As we reported earlier this week, a revised interpretation of copyright laws means it is now legal to jailbreak an iPhone: that is, to modify it so it can run any software, including apps not approved by Apple. But the real question is what difference it will make.
From a legal standpoint, the answer appears to be “not much”. Let’s be honest: jailbreaking may previously have been assumed to be illegal, but it wasn’t a law that anyone was going to enforce. For Apple to have tried to get convictions over jailbreaking would have been a public relations nightmare: regardless of the letter of the law, society generally takes the view that once a manufacturer gets paid for a device (whether the customer pays outright or through a carrier subsidy), the owner should be able to do what they like with it as long as it isn’t directly cheating anyone of any money.

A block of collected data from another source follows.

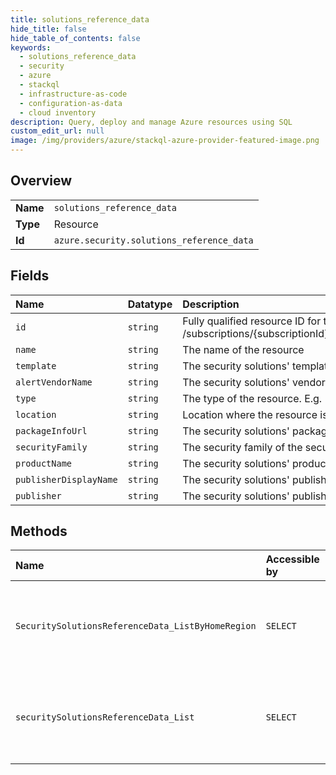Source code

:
 ```yaml
---
title: solutions_reference_data
hide_title: false
hide_table_of_contents: false
keywords:
  - solutions_reference_data
  - security
  - azure    
  - stackql
  - infrastructure-as-code
  - configuration-as-data
  - cloud inventory
description: Query, deploy and manage Azure resources using SQL
custom_edit_url: null
image: /img/providers/azure/stackql-azure-provider-featured-image.png
---
```

  
    

## Overview
<table><tbody>
<tr><td><b>Name</b></td><td><code>solutions_reference_data</code></td></tr>
<tr><td><b>Type</b></td><td>Resource</td></tr>
<tr><td><b>Id</b></td><td><code>azure.security.solutions_reference_data</code></td></tr>
</tbody></table>

## Fields
| Name | Datatype | Description |
|:-----|:---------|:------------|
| `id` | `string` | Fully qualified resource ID for the resource. Ex - /subscriptions/{subscriptionId}/resourceGroups/{resourceGroupName}/providers/{resourceProviderNamespace}/{resourceType}/{resourceName} |
| `name` | `string` | The name of the resource |
| `template` | `string` | The security solutions' template |
| `alertVendorName` | `string` | The security solutions' vendor name |
| `type` | `string` | The type of the resource. E.g. "Microsoft.Compute/virtualMachines" or "Microsoft.Storage/storageAccounts" |
| `location` | `string` | Location where the resource is stored |
| `packageInfoUrl` | `string` | The security solutions' package info url |
| `securityFamily` | `string` | The security family of the security solution |
| `productName` | `string` | The security solutions' product name |
| `publisherDisplayName` | `string` | The security solutions' publisher display name |
| `publisher` | `string` | The security solutions' publisher |
## Methods
| Name | Accessible by | Required Params | Description |
|:-----|:--------------|:----------------|:------------|
| `SecuritySolutionsReferenceData_ListByHomeRegion` | `SELECT` | `api-version, ascLocation, subscriptionId` | Gets list of all supported Security Solutions for subscription and location. |
| `securitySolutionsReferenceData_List` | `SELECT` | `api-version, subscriptionId` | Gets a list of all supported Security Solutions for the subscription. |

From a practical standpoint, Apple’s position isn’t changing. The company has reiterated that it advises against jailbreaking and that doing so automatically voids the warranty. That may seem harsh, but is probably fair: while most people with the technical savvy to jailbreak a phone are smart enough to take precautions, it does put security out of Apple’s control, so it’s going to be difficult to conclusively blame them if things go wrong.
What remains to be seen is whether Apple will continue taking steps to deter jailbreaking. For example, it now has to decide whether to continue the cat-and-mouse game of each software update undoing the most common methods of jailbreaking the phone. That raises some intriguing legal questions now that jailbreaking has been declared legitimate. Does Apple have the right to undo a legal action performed by a handset owner? And what, if any, legal obligation does Apple have to make software updates available to all customers: are people who don’t want their jailbreaking undone still entitled to the latest operating system, or are updates simply a discretionary bonus?
The people with the most to gain from the ruling appear to be the major manufacturers of unapproved apps which only work on jailbroken phones. There’s a theory they’ll now hit the jackpot with new customers piling in. I’m not convinced by that though: to me the real barriers to jailbreaking have always been the technical knowledge required and a fear of screwing up a handset, not the risk of facing prosecution. For the vast majority of iPhone owners, the 200,000+ officially-approved apps is plenty to be going on with.